第64話「人類の変化」
ダンジョンが世界各地に現れてから、しばらくの時間が流れた。
各国はダンジョンの調査を進めていた。
内部には未知の植物や鉱物が存在し、さらに人類がこれまで一度も見たことのない生物――魔物まで存在していた。
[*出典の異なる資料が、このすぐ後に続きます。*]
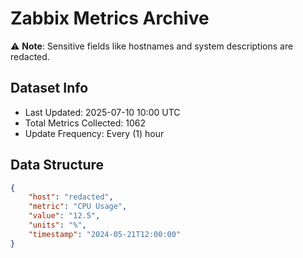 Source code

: # Zabbix Metrics Archive

⚠️ **Note**: Sensitive fields like hostnames and system descriptions are redacted.

## Dataset Info
- Last Updated: 2025-07-10 10:00 UTC
- Total Metrics Collected: 1062
- Update Frequency: Every (1) hour

## Data Structure
```json
{
    "host": "redacted",
    "metric": "CPU Usage",
    "value": "12.5",
    "units": "%",
    "timestamp": "2024-05-21T12:00:00"
}
```
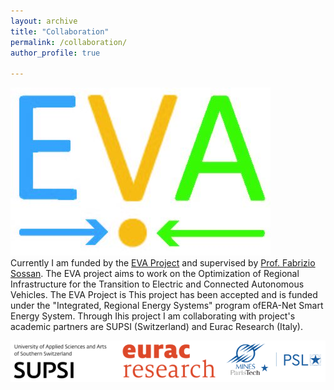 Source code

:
 ```yaml
---
layout: archive
title: "Collaboration"
permalink: /collaboration/ 
author_profile: true

---
```


![Alt Text](https://github.com/BiswarupM/BiswarupM.github.io/blob/master/images/cropped-EVA_logo.jpg)  
Currently I am funded by the [EVA Project](https://evaproject.eu/) and supervised by [Prof. Fabrizio Sossan](https://cv.archives-ouvertes.fr/fabrizio-sossan). The EVA project aims to work on the Optimization of Regional Infrastructure for the Transition to Electric and Connected Autonomous Vehicles. The EVA Project is  This project has been accepted and is funded under the "Integrated, Regional Energy Systems" program ofERA-Net Smart Energy System. Through Ihis project I am collaborating with  project's academic partners are SUPSI (Switzerland) and Eurac Research (Italy).

![Alt Text](https://github.com/BiswarupM/BiswarupM.github.io/blob/master/images/EVA_Partners2.png)
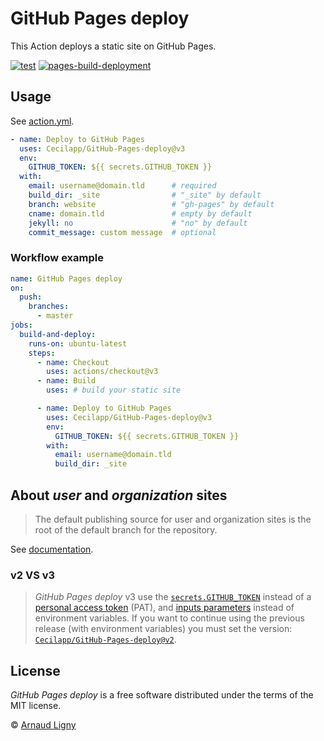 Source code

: # GitHub Pages deploy

This Action deploys a static site on GitHub Pages.

[![test](https://github.com/Cecilapp/GitHub-Pages-deploy/actions/workflows/test.yml/badge.svg)](https://github.com/Cecilapp/GitHub-Pages-deploy/actions/workflows/test.yml) [![pages-build-deployment](https://github.com/Cecilapp/GitHub-Pages-deploy/actions/workflows/pages/pages-build-deployment/badge.svg)](https://github.com/Cecilapp/GitHub-Pages-deploy/actions/workflows/pages/pages-build-deployment)

## Usage

See [action.yml](action.yml).

```yml
- name: Deploy to GitHub Pages
  uses: Cecilapp/GitHub-Pages-deploy@v3
  env:
    GITHUB_TOKEN: ${{ secrets.GITHUB_TOKEN }}
  with:
    email: username@domain.tld      # required
    build_dir: _site                # "_site" by default
    branch: website                 # "gh-pages" by default
    cname: domain.tld               # empty by default
    jekyll: no                      # "no" by default
    commit_message: custom message  # optional
```

### Workflow example

```yml
name: GitHub Pages deploy
on:
  push:
    branches:
      - master
jobs:
  build-and-deploy:
    runs-on: ubuntu-latest
    steps:
      - name: Checkout
        uses: actions/checkout@v3
      - name: Build
        uses: # build your static site

      - name: Deploy to GitHub Pages
        uses: Cecilapp/GitHub-Pages-deploy@v3
        env:
          GITHUB_TOKEN: ${{ secrets.GITHUB_TOKEN }}
        with:
          email: username@domain.tld
          build_dir: _site
```

## About _user_ and _organization_ sites

> The default publishing source for user and organization sites is the root of the default branch for the repository.

See [documentation](https://docs.github.com/en/free-pro-team@latest/github/working-with-github-pages/about-github-pages#publishing-sources-for-github-pages-sites).

### v2 VS v3

> _GitHub Pages deploy_ v3 use the [`secrets.GITHUB_TOKEN`](https://docs.github.com/en/free-pro-team@latest/actions/reference/authentication-in-a-workflow) instead of a [personal access token](https://docs.github.com/en/free-pro-team@latest/github/authenticating-to-github/creating-a-personal-access-token) (PAT), and [inputs parameters](https://docs.github.com/en/free-pro-team@latest/actions/reference/workflow-syntax-for-github-actions#jobsjob_idstepswith) instead of environment variables.
> If you want to continue using the previous release (with environment variables) you must set the version: [`Cecilapp/GitHub-Pages-deploy@v2`](https://github.com/marketplace/actions/gh-pages-deploy?version=2.0.1).

## License

_GitHub Pages deploy_ is a free software distributed under the terms of the MIT license.

© [Arnaud Ligny](https://arnaudligny.fr)
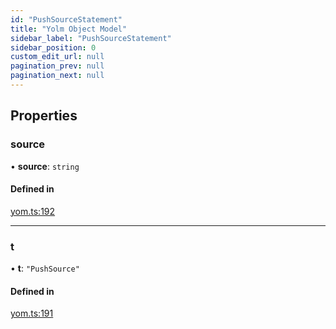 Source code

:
 ```yaml
---
id: "PushSourceStatement"
title: "Yolm Object Model"
sidebar_label: "PushSourceStatement"
sidebar_position: 0
custom_edit_url: null
pagination_prev: null
pagination_next: null
---
```


## Properties

### source

• **source**: `string`

#### Defined in

[yom.ts:192](https://github.com/yolmio/boost/blob/964b449/src/yom.ts#L192)

___

### t

• **t**: ``"PushSource"``

#### Defined in

[yom.ts:191](https://github.com/yolmio/boost/blob/964b449/src/yom.ts#L191)
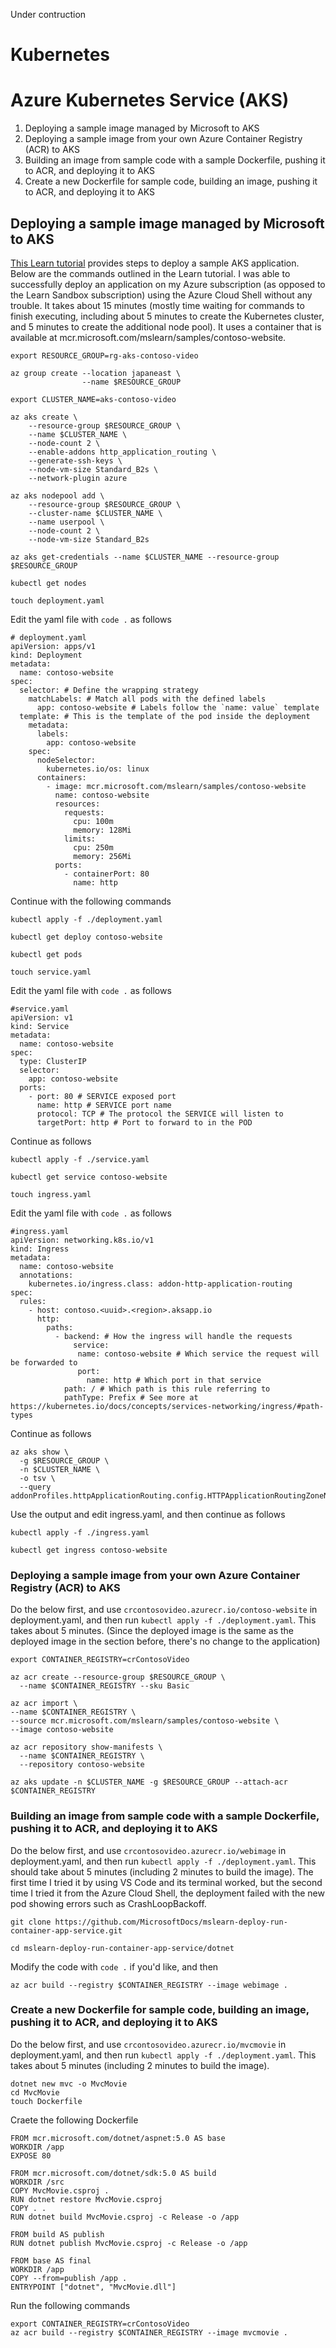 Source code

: Under contruction

# Kubernetes

# Azure Kubernetes Service (AKS)
1. Deploying a sample image managed by Microsoft to AKS
2. Deploying a sample image from your own Azure Container Registry (ACR) to AKS
3. Building an image from sample code with a sample Dockerfile, pushing it to ACR, and deploying it to AKS
4. Create a new Dockerfile for sample code, building an image, pushing it to ACR, and deploying it to AKS
## Deploying a sample image managed by Microsoft to AKS 
[This Learn tutorial](https://docs.microsoft.com/en-us/learn/modules/aks-deploy-container-app/) provides steps to deploy a sample AKS application. Below are the commands outlined in the Learn tutorial. I was able to successfully deploy an application on my Azure subscription (as opposed to the Learn Sandbox subscription) using the Azure Cloud Shell without any trouble. It takes about 15 minutes (mostly time waiting for commands to finish executing, including about 5 minutes to create the Kubernetes cluster, and 5 minutes to create the additional node pool). It uses a container that is available at mcr.microsoft.com/mslearn/samples/contoso-website.

```
export RESOURCE_GROUP=rg-aks-contoso-video

az group create --location japaneast \
                --name $RESOURCE_GROUP

export CLUSTER_NAME=aks-contoso-video

az aks create \
    --resource-group $RESOURCE_GROUP \
    --name $CLUSTER_NAME \
    --node-count 2 \
    --enable-addons http_application_routing \
    --generate-ssh-keys \
    --node-vm-size Standard_B2s \
    --network-plugin azure

az aks nodepool add \
    --resource-group $RESOURCE_GROUP \
    --cluster-name $CLUSTER_NAME \
    --name userpool \
    --node-count 2 \
    --node-vm-size Standard_B2s

az aks get-credentials --name $CLUSTER_NAME --resource-group $RESOURCE_GROUP

kubectl get nodes

touch deployment.yaml
```

Edit the yaml file with `code .` as follows

```
# deployment.yaml
apiVersion: apps/v1
kind: Deployment
metadata:
  name: contoso-website
spec:
  selector: # Define the wrapping strategy
    matchLabels: # Match all pods with the defined labels
      app: contoso-website # Labels follow the `name: value` template
  template: # This is the template of the pod inside the deployment
    metadata:
      labels:
        app: contoso-website
    spec:
      nodeSelector:
        kubernetes.io/os: linux
      containers:
        - image: mcr.microsoft.com/mslearn/samples/contoso-website
          name: contoso-website
          resources:
            requests:
              cpu: 100m
              memory: 128Mi
            limits:
              cpu: 250m
              memory: 256Mi
          ports:
            - containerPort: 80
              name: http
```

Continue with the following commands

```
kubectl apply -f ./deployment.yaml

kubectl get deploy contoso-website

kubectl get pods

touch service.yaml
```

Edit the yaml file with `code .` as follows

```
#service.yaml
apiVersion: v1
kind: Service
metadata:
  name: contoso-website
spec:
  type: ClusterIP
  selector:
    app: contoso-website
  ports:
    - port: 80 # SERVICE exposed port
      name: http # SERVICE port name
      protocol: TCP # The protocol the SERVICE will listen to
      targetPort: http # Port to forward to in the POD
```

Continue as follows

```
kubectl apply -f ./service.yaml

kubectl get service contoso-website

touch ingress.yaml
```

Edit the yaml file with `code .` as follows

```
#ingress.yaml
apiVersion: networking.k8s.io/v1
kind: Ingress
metadata:
  name: contoso-website
  annotations:
    kubernetes.io/ingress.class: addon-http-application-routing
spec:
  rules:
    - host: contoso.<uuid>.<region>.aksapp.io
      http:
        paths:
          - backend: # How the ingress will handle the requests
              service:
               name: contoso-website # Which service the request will be forwarded to
               port:
                 name: http # Which port in that service
            path: / # Which path is this rule referring to
            pathType: Prefix # See more at https://kubernetes.io/docs/concepts/services-networking/ingress/#path-types
```

Continue as follows

```
az aks show \
  -g $RESOURCE_GROUP \
  -n $CLUSTER_NAME \
  -o tsv \
  --query addonProfiles.httpApplicationRouting.config.HTTPApplicationRoutingZoneName
```

Use the output and edit ingress.yaml, and then continue as follows

```
kubectl apply -f ./ingress.yaml

kubectl get ingress contoso-website
```

### Deploying a sample image from your own Azure Container Registry (ACR) to AKS
Do the below first, and use `crcontosovideo.azurecr.io/contoso-website` in deployment.yaml, and then run `kubectl apply -f ./deployment.yaml`. This takes about 5 minutes. (Since the deployed image is the same as the deployed image in the section before, there's no change to the application)
```
export CONTAINER_REGISTRY=crContosoVideo

az acr create --resource-group $RESOURCE_GROUP \
  --name $CONTAINER_REGISTRY --sku Basic

az acr import \
--name $CONTAINER_REGISTRY \
--source mcr.microsoft.com/mslearn/samples/contoso-website \
--image contoso-website

az acr repository show-manifests \
  --name $CONTAINER_REGISTRY \
  --repository contoso-website

az aks update -n $CLUSTER_NAME -g $RESOURCE_GROUP --attach-acr $CONTAINER_REGISTRY
```

### Building an image from sample code with a sample Dockerfile, pushing it to ACR, and deploying it to AKS
Do the below first, and use `crcontosovideo.azurecr.io/webimage` in deployment.yaml, and then run `kubectl apply -f ./deployment.yaml`. This should take about 5 minutes (including 2 minutes to build the image). The first time I tried it by using VS Code and its terminal worked, but the second time I tried it from the Azure Cloud Shell, the deployment failed with the new pod showing errors such as CrashLoopBackoff.
```
git clone https://github.com/MicrosoftDocs/mslearn-deploy-run-container-app-service.git

cd mslearn-deploy-run-container-app-service/dotnet
```
Modify the code with `code .` if you'd like, and then
```
az acr build --registry $CONTAINER_REGISTRY --image webimage .
```

### Create a new Dockerfile for sample code, building an image, pushing it to ACR, and deploying it to AKS
Do the below first, and use `crcontosovideo.azurecr.io/mvcmovie` in deployment.yaml, and then run `kubectl apply -f ./deployment.yaml`. This takes about 5 minutes (including 2 minutes to build the image).
```
dotnet new mvc -o MvcMovie
cd MvcMovie
touch Dockerfile
```
Craete the following Dockerfile
```
FROM mcr.microsoft.com/dotnet/aspnet:5.0 AS base
WORKDIR /app
EXPOSE 80

FROM mcr.microsoft.com/dotnet/sdk:5.0 AS build
WORKDIR /src
COPY MvcMovie.csproj .
RUN dotnet restore MvcMovie.csproj
COPY . .
RUN dotnet build MvcMovie.csproj -c Release -o /app

FROM build AS publish
RUN dotnet publish MvcMovie.csproj -c Release -o /app

FROM base AS final
WORKDIR /app
COPY --from=publish /app .
ENTRYPOINT ["dotnet", "MvcMovie.dll"]
```
Run the following commands
```
export CONTAINER_REGISTRY=crContosoVideo
az acr build --registry $CONTAINER_REGISTRY --image mvcmovie .
```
そして、調査が進むにつれて一つのことが分かってきた。
魔物は、普通の動物とはまったく違う。
身体能力が異常に高い。
銃器がほとんど通用しない個体もいる。
その一方で、刃物などの武器は有効だった。
各国はダンジョン内での戦闘方法を模索し始めていた。
◇
ある日。
一人の調査隊員が、ダンジョン内で魔物と戦っていた。
「来るぞ!」
黒い獣が地面を蹴る。
隊員は横へ飛び、爪をかわした。
すぐに立ち上がり、手にした剣を構える。
「……今度こそ!」
魔物が再び飛びかかってくる。
隊員はタイミングを合わせ、剣を振り抜いた。
ザシュッ。
刃が魔物の身体を切り裂く。
魔物が倒れた。
「……倒した」
隊員は荒い息を吐きながら、倒れた魔物を見つめる。
その瞬間だった。
身体の奥から、突然熱が広がった。
「……なんだ?」
視界に、見たことのない文字が浮かぶ。
『魔物の討伐を確認しました』
『スキルを獲得しました』
『《身体強化》を獲得しました』
「……スキル?」
隊員は呆然とした。
意味が分からない。
だが――
明らかに、身体に変化が起きていた。
握っている剣が軽い。
身体が先ほどまでとは違う。
試しに腕へ力を込める。
「……嘘だろ」
今までなら両手で動かしていた重さの物を、片手で持ち上げることができた。
その報告は、すぐに上層部へ送られた。
◇
「魔物を倒した直後に、特殊な能力が発現した?」
「はい。本人の証言だけではありません。身体能力も明らかに変化しています」
「偶然ではないのか?」
「その可能性も考えました。しかし――」
別の調査隊でも、同じ現象が確認された。
魔物を倒した人間。
その一部に、身体能力の向上や特殊な感覚など、これまで存在しなかった能力が発現していた。
さらに調査を続ける。
魔物を倒す。
能力が発現する。
別の魔物を倒す。
新しい能力が発現する。
少しずつ、共通する法則が見えてきた。
そして研究者たちは、一つの結論へたどり着く。
「……魔物を倒すことが、能力発現の条件なのか」
まだ確実ではない。
それでも、これまでの記録を見る限り、その可能性は極めて高かった。
◇
この情報は、やがて世界中へ広がった。
『魔物討伐後、一部の人間に特殊能力』
『魔物を倒すことで能力を獲得できる可能性』
『世界各地で能力発現者を確認』
人々のダンジョンに対する認識が変わり始めた。
ダンジョンは、ただ恐ろしい場所ではない。
そこには、人間の常識を超えた力が存在する。
そして――
その力を手に入れる方法もある。
魔物を倒すこと。
それが、今のところ唯一確認されている方法だった。
◇
各国は本格的にダンジョン攻略へ乗り出した。
軍人。
警察官。
特殊部隊。
そして、一般人の中からも魔物との戦いを志願する者が現れ始める。
やがて、彼らは一つの名前で呼ばれるようになった。
――冒険者。
人類は少しずつ、ダンジョンという未知の世界へ踏み込んでいった。
◇
その頃。
誰も知らない場所。
誰も到達したことのない深さ。
30階層。
蓮は一人、ダンジョンの奥を歩いていた。
「……」
手には一本の剣。
周囲には、すでに倒した魔物の姿がある。
蓮にとって、魔物を倒すことは特別なことではなかった。
それは、三年間繰り返してきた日常だった。
外の世界で、今まさに人類が知り始めた力。
それを蓮は――
すでに三年前から使い続けていた。